■ Action item:
Repeat these records exactly, pictures excluded.

Extracted data entries
++++
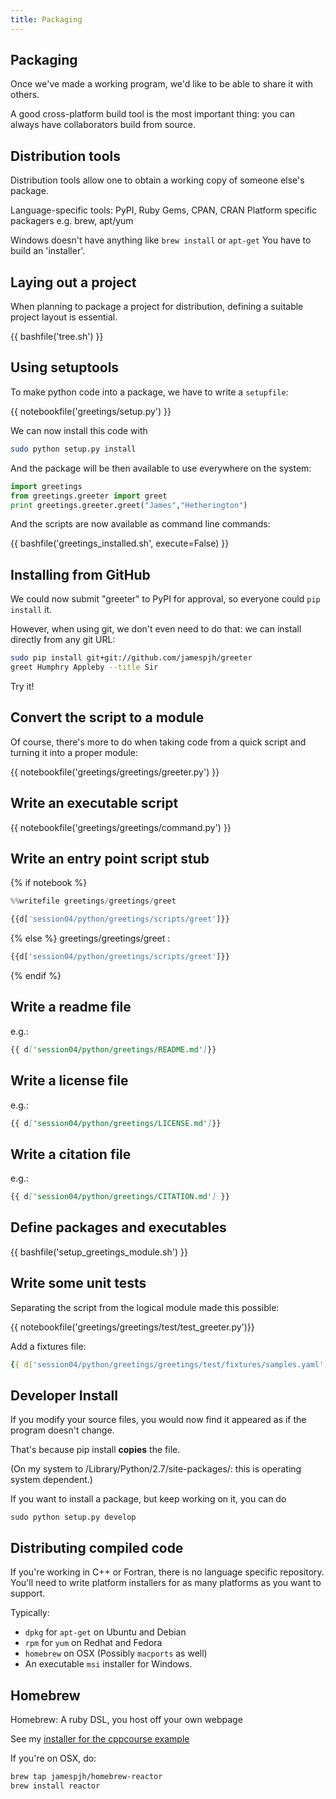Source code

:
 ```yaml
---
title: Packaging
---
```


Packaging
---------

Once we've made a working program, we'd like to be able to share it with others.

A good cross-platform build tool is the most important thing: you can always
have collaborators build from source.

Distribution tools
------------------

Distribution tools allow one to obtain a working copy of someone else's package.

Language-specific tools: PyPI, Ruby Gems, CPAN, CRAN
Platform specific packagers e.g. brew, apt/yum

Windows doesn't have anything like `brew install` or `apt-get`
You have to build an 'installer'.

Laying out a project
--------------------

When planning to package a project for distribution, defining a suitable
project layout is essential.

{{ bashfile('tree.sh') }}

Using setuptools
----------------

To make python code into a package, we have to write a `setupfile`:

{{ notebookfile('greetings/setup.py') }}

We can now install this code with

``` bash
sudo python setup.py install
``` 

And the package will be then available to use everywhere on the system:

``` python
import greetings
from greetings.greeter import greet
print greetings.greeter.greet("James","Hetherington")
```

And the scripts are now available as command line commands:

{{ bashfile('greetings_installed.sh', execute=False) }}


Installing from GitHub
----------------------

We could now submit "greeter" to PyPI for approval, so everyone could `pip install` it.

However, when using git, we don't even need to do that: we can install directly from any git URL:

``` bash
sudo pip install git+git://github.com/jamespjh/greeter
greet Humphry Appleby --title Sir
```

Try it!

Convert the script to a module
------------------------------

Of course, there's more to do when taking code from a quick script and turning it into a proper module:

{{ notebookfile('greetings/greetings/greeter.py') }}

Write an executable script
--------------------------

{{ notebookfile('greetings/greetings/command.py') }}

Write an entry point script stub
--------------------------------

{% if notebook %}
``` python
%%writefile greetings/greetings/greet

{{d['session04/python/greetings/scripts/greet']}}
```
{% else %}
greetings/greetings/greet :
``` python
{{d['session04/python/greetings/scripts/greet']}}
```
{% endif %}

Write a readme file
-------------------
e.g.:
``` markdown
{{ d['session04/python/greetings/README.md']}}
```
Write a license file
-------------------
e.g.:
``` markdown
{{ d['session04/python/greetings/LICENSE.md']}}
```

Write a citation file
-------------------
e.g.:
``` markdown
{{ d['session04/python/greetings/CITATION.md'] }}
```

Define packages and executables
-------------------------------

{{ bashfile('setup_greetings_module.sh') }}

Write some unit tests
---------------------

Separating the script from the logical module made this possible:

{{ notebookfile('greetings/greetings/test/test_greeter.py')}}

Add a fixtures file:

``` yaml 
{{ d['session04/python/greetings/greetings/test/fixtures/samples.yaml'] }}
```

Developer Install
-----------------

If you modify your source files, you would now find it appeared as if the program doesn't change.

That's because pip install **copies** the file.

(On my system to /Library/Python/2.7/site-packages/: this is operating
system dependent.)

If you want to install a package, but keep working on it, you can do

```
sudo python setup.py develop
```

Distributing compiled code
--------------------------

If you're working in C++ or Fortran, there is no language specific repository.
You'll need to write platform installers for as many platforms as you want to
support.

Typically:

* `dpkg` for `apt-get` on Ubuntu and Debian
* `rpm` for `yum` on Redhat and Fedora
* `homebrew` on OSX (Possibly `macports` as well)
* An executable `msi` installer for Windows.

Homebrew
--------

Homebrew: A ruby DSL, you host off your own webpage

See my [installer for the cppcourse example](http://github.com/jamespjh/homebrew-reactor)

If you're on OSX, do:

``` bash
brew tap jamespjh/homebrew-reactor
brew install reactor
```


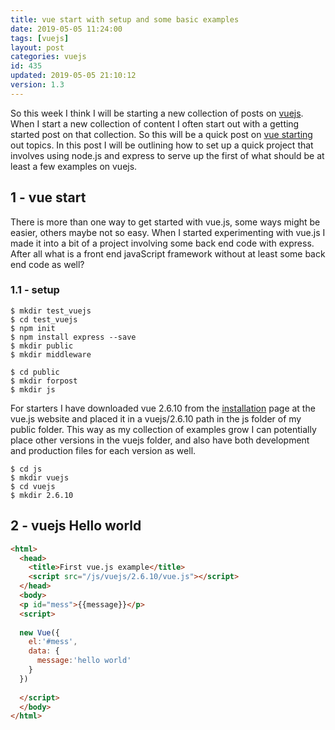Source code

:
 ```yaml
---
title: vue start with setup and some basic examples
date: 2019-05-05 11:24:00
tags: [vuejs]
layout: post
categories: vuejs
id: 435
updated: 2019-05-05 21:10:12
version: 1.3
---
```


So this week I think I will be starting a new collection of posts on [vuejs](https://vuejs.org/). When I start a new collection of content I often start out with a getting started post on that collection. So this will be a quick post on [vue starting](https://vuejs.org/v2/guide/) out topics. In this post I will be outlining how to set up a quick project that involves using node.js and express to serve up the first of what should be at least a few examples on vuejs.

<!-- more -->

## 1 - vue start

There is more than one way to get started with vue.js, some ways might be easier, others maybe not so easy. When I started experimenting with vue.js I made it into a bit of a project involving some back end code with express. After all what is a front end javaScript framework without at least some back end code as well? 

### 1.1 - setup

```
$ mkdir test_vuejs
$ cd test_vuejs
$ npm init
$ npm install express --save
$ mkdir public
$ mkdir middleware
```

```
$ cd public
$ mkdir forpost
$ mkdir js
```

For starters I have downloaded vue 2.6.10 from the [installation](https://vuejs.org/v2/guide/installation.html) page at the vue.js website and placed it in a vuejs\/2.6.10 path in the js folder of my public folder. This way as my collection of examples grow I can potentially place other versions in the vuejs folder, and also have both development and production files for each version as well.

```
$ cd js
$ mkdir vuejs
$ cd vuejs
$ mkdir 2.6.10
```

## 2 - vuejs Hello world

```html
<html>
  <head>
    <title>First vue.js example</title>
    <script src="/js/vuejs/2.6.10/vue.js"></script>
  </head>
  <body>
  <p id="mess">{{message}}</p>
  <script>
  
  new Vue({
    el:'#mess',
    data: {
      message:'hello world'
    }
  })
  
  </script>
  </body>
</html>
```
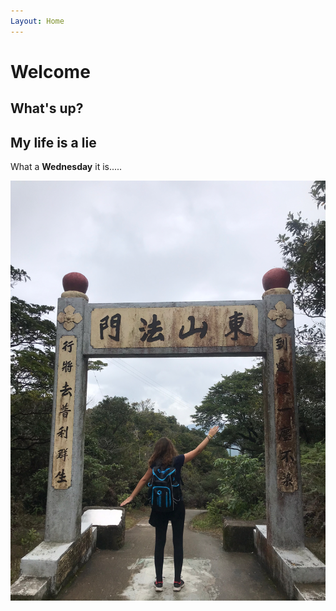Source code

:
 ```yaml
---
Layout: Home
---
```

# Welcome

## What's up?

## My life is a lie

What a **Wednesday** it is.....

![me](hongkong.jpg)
++++
■ Output for this task:
Source code

:
 ```yaml
---
title: Packaging
---
```


Packaging
---------

Once we've made a working program, we'd like to be able to share it with others.

A good cross-platform build tool is the most important thing: you can always
have collaborators build from source.

Distribution tools
------------------

Distribution tools allow one to obtain a working copy of someone else's package.

Language-specific tools: PyPI, Ruby Gems, CPAN, CRAN
Platform specific packagers e.g. brew, apt/yum

Windows doesn't have anything like `brew install` or `apt-get`
You have to build an 'installer'.

Laying out a project
--------------------

When planning to package a project for distribution, defining a suitable
project layout is essential.

{{ bashfile('tree.sh') }}

Using setuptools
----------------

To make python code into a package, we have to write a `setupfile`:

{{ notebookfile('greetings/setup.py') }}

We can now install this code with

``` bash
sudo python setup.py install
``` 

And the package will be then available to use everywhere on the system:

``` python
import greetings
from greetings.greeter import greet
print greetings.greeter.greet("James","Hetherington")
```

And the scripts are now available as command line commands:

{{ bashfile('greetings_installed.sh', execute=False) }}


Installing from GitHub
----------------------

We could now submit "greeter" to PyPI for approval, so everyone could `pip install` it.

However, when using git, we don't even need to do that: we can install directly from any git URL:

``` bash
sudo pip install git+git://github.com/jamespjh/greeter
greet Humphry Appleby --title Sir
```

Try it!

Convert the script to a module
------------------------------

Of course, there's more to do when taking code from a quick script and turning it into a proper module:

{{ notebookfile('greetings/greetings/greeter.py') }}

Write an executable script
--------------------------

{{ notebookfile('greetings/greetings/command.py') }}

Write an entry point script stub
--------------------------------

{% if notebook %}
``` python
%%writefile greetings/greetings/greet

{{d['session04/python/greetings/scripts/greet']}}
```
{% else %}
greetings/greetings/greet :
``` python
{{d['session04/python/greetings/scripts/greet']}}
```
{% endif %}

Write a readme file
-------------------
e.g.:
``` markdown
{{ d['session04/python/greetings/README.md']}}
```
Write a license file
-------------------
e.g.:
``` markdown
{{ d['session04/python/greetings/LICENSE.md']}}
```

Write a citation file
-------------------
e.g.:
``` markdown
{{ d['session04/python/greetings/CITATION.md'] }}
```

Define packages and executables
-------------------------------

{{ bashfile('setup_greetings_module.sh') }}

Write some unit tests
---------------------

Separating the script from the logical module made this possible:

{{ notebookfile('greetings/greetings/test/test_greeter.py')}}

Add a fixtures file:

``` yaml 
{{ d['session04/python/greetings/greetings/test/fixtures/samples.yaml'] }}
```

Developer Install
-----------------

If you modify your source files, you would now find it appeared as if the program doesn't change.

That's because pip install **copies** the file.

(On my system to /Library/Python/2.7/site-packages/: this is operating
system dependent.)

If you want to install a package, but keep working on it, you can do

```
sudo python setup.py develop
```

Distributing compiled code
--------------------------

If you're working in C++ or Fortran, there is no language specific repository.
You'll need to write platform installers for as many platforms as you want to
support.

Typically:

* `dpkg` for `apt-get` on Ubuntu and Debian
* `rpm` for `yum` on Redhat and Fedora
* `homebrew` on OSX (Possibly `macports` as well)
* An executable `msi` installer for Windows.

Homebrew
--------

Homebrew: A ruby DSL, you host off your own webpage

See my [installer for the cppcourse example](http://github.com/jamespjh/homebrew-reactor)

If you're on OSX, do:

``` bash
brew tap jamespjh/homebrew-reactor
brew install reactor
```


Source code

:
 ```yaml
---
title: vue start with setup and some basic examples
date: 2019-05-05 11:24:00
tags: [vuejs]
layout: post
categories: vuejs
id: 435
updated: 2019-05-05 21:10:12
version: 1.3
---
```


So this week I think I will be starting a new collection of posts on [vuejs](https://vuejs.org/). When I start a new collection of content I often start out with a getting started post on that collection. So this will be a quick post on [vue starting](https://vuejs.org/v2/guide/) out topics. In this post I will be outlining how to set up a quick project that involves using node.js and express to serve up the first of what should be at least a few examples on vuejs.

<!-- more -->

## 1 - vue start

There is more than one way to get started with vue.js, some ways might be easier, others maybe not so easy. When I started experimenting with vue.js I made it into a bit of a project involving some back end code with express. After all what is a front end javaScript framework without at least some back end code as well? 

### 1.1 - setup

```
$ mkdir test_vuejs
$ cd test_vuejs
$ npm init
$ npm install express --save
$ mkdir public
$ mkdir middleware
```

```
$ cd public
$ mkdir forpost
$ mkdir js
```

For starters I have downloaded vue 2.6.10 from the [installation](https://vuejs.org/v2/guide/installation.html) page at the vue.js website and placed it in a vuejs\/2.6.10 path in the js folder of my public folder. This way as my collection of examples grow I can potentially place other versions in the vuejs folder, and also have both development and production files for each version as well.

```
$ cd js
$ mkdir vuejs
$ cd vuejs
$ mkdir 2.6.10
```

## 2 - vuejs Hello world

```html
<html>
  <head>
    <title>First vue.js example</title>
    <script src="/js/vuejs/2.6.10/vue.js"></script>
  </head>
  <body>
  <p id="mess">{{message}}</p>
  <script>
  
  new Vue({
    el:'#mess',
    data: {
      message:'hello world'
    }
  })
  
  </script>
  </body>
</html>
```
Source code

:
 ```yaml
---
Layout: Home
---
```

# Welcome

## What's up?

## My life is a lie

What a **Wednesday** it is.....

![me](hongkong.jpg)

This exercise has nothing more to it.